Top of AVAILABLE RECORDS

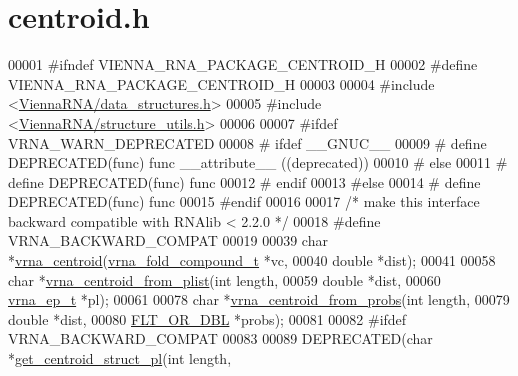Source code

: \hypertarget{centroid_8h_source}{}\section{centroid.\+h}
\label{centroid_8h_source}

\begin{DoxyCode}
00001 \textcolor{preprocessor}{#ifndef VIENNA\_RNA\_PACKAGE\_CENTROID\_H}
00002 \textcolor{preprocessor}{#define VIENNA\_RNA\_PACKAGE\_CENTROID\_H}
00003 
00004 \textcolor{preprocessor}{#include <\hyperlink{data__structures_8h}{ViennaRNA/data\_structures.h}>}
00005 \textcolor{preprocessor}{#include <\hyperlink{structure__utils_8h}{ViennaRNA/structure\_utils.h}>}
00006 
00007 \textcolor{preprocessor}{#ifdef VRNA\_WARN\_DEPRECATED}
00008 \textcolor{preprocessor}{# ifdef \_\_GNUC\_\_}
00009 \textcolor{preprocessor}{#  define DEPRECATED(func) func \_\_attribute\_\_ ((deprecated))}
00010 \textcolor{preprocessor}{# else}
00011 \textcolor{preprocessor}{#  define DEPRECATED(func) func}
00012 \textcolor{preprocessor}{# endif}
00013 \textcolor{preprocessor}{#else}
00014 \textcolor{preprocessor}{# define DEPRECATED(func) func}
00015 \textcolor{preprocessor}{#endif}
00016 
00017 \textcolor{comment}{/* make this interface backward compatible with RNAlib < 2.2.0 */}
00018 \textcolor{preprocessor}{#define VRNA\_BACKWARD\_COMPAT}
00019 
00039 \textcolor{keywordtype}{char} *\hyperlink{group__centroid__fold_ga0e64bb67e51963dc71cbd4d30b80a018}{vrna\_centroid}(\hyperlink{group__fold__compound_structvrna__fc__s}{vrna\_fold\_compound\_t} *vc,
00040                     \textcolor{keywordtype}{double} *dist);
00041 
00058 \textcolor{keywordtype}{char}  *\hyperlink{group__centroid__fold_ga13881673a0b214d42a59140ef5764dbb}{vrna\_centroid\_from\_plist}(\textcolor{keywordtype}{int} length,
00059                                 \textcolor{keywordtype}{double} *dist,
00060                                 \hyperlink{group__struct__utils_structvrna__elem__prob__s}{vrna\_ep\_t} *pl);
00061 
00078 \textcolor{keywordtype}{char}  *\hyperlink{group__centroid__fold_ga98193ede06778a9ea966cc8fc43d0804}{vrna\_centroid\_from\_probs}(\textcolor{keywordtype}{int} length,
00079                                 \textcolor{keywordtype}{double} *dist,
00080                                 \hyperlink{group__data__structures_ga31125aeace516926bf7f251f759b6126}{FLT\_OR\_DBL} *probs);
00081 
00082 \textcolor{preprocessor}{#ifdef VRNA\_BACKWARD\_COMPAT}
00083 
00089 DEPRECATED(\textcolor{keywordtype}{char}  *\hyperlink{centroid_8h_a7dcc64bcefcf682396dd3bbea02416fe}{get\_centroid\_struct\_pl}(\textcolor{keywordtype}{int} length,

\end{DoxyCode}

Bottom of AVAILABLE RECORDS
Top of AVAILABLE RECORDS

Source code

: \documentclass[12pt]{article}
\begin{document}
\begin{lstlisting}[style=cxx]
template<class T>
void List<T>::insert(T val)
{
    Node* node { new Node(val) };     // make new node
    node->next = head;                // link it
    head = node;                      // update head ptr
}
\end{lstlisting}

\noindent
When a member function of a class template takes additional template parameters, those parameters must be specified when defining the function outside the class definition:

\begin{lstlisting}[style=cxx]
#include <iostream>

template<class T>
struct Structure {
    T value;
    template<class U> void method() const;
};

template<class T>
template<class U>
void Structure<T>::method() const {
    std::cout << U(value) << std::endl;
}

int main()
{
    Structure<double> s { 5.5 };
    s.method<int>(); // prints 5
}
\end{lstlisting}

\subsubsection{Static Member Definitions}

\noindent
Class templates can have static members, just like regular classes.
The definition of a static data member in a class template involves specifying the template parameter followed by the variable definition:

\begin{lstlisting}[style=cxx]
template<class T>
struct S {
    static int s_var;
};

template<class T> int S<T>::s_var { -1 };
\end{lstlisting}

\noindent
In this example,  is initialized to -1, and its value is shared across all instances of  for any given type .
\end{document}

Bottom of AVAILABLE RECORDS

> ACTIVITY: Retrieve each line of the data in which the word "else" can be found.

> SOLUTION FOR THIS EXERCISE:
00010 \textcolor{preprocessor}{# else}
00013 \textcolor{preprocessor}{#else}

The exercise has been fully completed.